After Idaho became the first state to institute restrictions on transgender youth athletes and order "sex examinations" before they could play, a federal judge in August granted a preliminary injunction. Judge David Nye wrote: "The state has not identified a legitimate interest served by the Act . . . other than an invalid interest of excluding transgender women and girls from women's sports entirely, regardless of their physiological characteristics."

He wrote that being subjected to physical examinations of their gender "is itself humiliating."

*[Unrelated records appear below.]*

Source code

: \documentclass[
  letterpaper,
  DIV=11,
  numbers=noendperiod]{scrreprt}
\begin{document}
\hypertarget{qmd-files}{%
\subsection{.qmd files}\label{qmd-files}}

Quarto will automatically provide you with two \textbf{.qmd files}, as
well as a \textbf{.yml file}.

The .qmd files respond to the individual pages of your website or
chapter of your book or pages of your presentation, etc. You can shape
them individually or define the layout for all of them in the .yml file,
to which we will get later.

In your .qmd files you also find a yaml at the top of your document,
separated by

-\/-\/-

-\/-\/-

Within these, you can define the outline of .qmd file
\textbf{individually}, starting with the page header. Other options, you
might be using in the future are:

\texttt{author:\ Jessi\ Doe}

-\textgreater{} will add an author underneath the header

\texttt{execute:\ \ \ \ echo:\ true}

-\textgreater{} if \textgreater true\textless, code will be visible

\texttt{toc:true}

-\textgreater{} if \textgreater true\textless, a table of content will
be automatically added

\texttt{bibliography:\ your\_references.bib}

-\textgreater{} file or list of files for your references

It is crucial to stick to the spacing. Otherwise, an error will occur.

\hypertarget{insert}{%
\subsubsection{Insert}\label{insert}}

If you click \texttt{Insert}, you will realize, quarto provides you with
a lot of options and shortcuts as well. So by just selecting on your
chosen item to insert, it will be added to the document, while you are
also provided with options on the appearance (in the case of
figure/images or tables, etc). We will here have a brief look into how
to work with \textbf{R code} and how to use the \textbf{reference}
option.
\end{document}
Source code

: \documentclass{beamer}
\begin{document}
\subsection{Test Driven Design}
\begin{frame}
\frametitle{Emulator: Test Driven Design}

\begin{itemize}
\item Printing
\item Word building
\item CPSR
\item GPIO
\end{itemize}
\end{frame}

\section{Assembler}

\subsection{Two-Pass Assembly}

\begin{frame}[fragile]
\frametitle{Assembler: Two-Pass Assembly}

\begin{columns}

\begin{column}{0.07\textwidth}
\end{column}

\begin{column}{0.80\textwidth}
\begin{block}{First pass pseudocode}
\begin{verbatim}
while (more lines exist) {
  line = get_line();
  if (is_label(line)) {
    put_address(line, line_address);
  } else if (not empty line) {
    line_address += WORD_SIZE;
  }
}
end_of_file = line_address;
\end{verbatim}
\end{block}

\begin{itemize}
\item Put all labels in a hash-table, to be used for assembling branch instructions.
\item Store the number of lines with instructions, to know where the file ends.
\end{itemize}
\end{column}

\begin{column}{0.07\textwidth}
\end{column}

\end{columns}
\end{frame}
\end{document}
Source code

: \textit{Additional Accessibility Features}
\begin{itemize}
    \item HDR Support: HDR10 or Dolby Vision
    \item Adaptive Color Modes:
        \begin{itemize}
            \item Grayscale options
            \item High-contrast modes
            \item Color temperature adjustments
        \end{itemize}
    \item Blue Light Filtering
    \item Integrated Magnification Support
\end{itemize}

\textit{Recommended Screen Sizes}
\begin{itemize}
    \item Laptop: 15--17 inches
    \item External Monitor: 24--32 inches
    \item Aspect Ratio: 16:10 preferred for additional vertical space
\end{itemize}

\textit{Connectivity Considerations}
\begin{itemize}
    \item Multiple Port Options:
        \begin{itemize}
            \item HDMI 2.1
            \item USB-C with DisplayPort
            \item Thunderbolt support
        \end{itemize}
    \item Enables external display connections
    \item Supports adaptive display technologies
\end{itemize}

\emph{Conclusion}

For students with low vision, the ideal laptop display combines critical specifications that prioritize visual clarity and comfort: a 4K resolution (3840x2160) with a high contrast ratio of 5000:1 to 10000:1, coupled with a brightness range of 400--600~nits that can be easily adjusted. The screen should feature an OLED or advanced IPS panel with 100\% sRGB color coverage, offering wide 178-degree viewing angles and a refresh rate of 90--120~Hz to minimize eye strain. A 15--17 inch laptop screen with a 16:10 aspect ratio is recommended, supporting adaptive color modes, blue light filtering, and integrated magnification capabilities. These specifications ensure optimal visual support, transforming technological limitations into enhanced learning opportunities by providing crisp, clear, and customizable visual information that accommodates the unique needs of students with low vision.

In South Dakota, which has been at the forefront of legislation that limits transgender rights, state Rep. Fred Deutsch, a Republican, sponsored a bill last February that sought to criminalize medical professionals for treating transgender youths with hormone blockers or surgery. Despite the state having a majority-Republican legislature, the bill failed after hundreds of people protested.

In a November interview, Deutsch said he would not pursue any transgender bills this year, and instead would focus on the state's high coronavirus infection rates. "My focus is on pandemic related issues for 2021. It's a more urgent need."

But he later changed his mind, putting forward a bill that would ban people from changing the sex designation on their birth certificates, unless there was a clerical error or a person has ambiguous genitalia.

"Values always matter and there's a divide in our country over values," Deutsch said in a phone interview Thursday. "I stood up and said this is not a hate bill. It's about biology. It's science. You can't change your sex. You can look like a boy, you can take hormones and sex operations but it doesn't make you a boy. Your gender can be a boy, but you can never change your sex."

Deutsch's bill has passed the House and is moving to a Senate committee.

South Dakota state Rep. Linda Duba, a Democrat, who has consistently voted against legislation that restricts transgender rights, said she was taken aback by Deutsch's about-face.

"Again? What a waste of time. We need to focus on legislation to help those who are impacted by covid," said Duba, who said she worries about the stakes of such legislation for a population with a disproportionately high rate of suicide and homelessness. "Why discriminate and focus on a group of people who already feel marginalized? We have so many other problems."

These state-level legislative efforts come as more than 8 in 10 Americans say they favor laws that would protect LGBTQ people against discrimination in jobs, public accommodations and housing, according to a Public Religion Research Institute 2020 American Values Survey.

But while public opinion polls across the board show support for transgender military service and other transgender rights, support softens when it comes to public accommodations and sports, Haider-Markel said.

"These things make people feel uncomfortable," Haider-Markel said. "When you combine that with close contact . . . whether it be in bathrooms or in sports, that disgust becomes more threatening."

But transgender athlete Juniper Eastwood, 23, a cross-country runner, said she hopes public sentiments will soon shift, just as many conservatives have come to accept the gay community.

"It's just going to take a long time," she said. "It won't happen this year."